La destruction de Sodome et Gomorrhe (Peinture de John Martin 1832)
"É muitas vezes só por falta de espírito criador que não se vai suficientemente longe no sofrimento. E a realidade mais terrível, ao mesmo tempo que o sofrimento, dá-nos a alegria duma bela descoberta, porque ela não faz mais do que dar uma forma nova e clara àquilo que ruminamos há muito tempo sem nos apercebermos."
"Sodome et Gomorrhe" (Marcel Proust)
É quando o pequeno comboio está a entrar na estação de Parville que Albertine, aos olhos do narrador, se revela uma outra pessoa, como para um crente, uma pessoa de outra religião, visto que a verdade que transparece é de natureza sexual.
Momentos antes, Marcel tinha mentalmente decidido romper com o que começava a considerar "uma vida verdadeiramente estúpida". Albertine parecia um item visto e catalogado, e ele, simplesmente, não a amava. Mas gostaria de se libertar da promessa de casamento e daquele namoro, nesse momento, precisamente, em que os sentimentos dela pareciam genuínos, embora sem correspondência. Era a sua amiga Andreia que almejava agora anexar.
Mas é então que a confissão, quase negligente, das amizades sáficas de Albertine, isto é, do que podia pôr em causa a sinceridade do seu amor que o lança na maior das angústias, em plena terra incognita.
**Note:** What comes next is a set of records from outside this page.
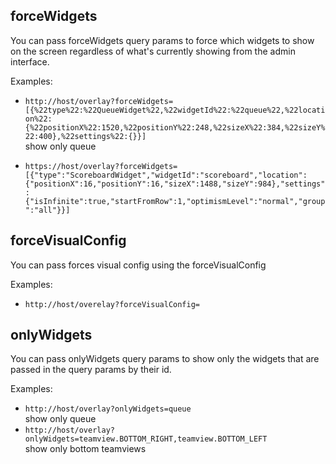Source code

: ## forceWidgets

You can pass forceWidgets query params to force which widgets to show on the screen regardless of what's currently
showing from the admin interface.

Examples: 
- `http://host/overlay?forceWidgets=[{%22type%22:%22QueueWidget%22,%22widgetId%22:%22queue%22,%22location%22:{%22positionX%22:1520,%22positionY%22:248,%22sizeX%22:384,%22sizeY%22:400},%22settings%22:{}}]`  
   show only queue


- `https://host/overlay?forceWidgets=[{"type":"ScoreboardWidget","widgetId":"scoreboard","location":{"positionX":16,"positionY":16,"sizeX":1488,"sizeY":984},"settings":{"isInfinite":true,"startFromRow":1,"optimismLevel":"normal","group":"all"}}]`

## forceVisualConfig

You can pass forces visual config using the forceVisualConfig 

Examples:
- `http://host/overelay?forceVisualConfig=`


## onlyWidgets
You can pass onlyWidgets query params to show only the widgets that are passed in the query params by their id.

Examples:
- `http://host/overlay?onlyWidgets=queue`  
   show only queue
- `http://host/overlay?onlyWidgets=teamview.BOTTOM_RIGHT,teamview.BOTTOM_LEFT`  
   show only bottom teamviews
Se traduzirmos esta intriga na linguagem da inversão, adoptando aqui o método de Sainte-Beuve que Proust abominava, de explicar a obra pela biografia, temos de mudar o sexo de algumas personagens-chave. E o que se nos apresenta é a descrição de um narcisismo sui generis, que se revela menos dependente do espelho e da relação do próprio consigo mesmo, do que do amor dos outros, e até à angústia mais extrema, dum amor incondicional, como só existe um na terra.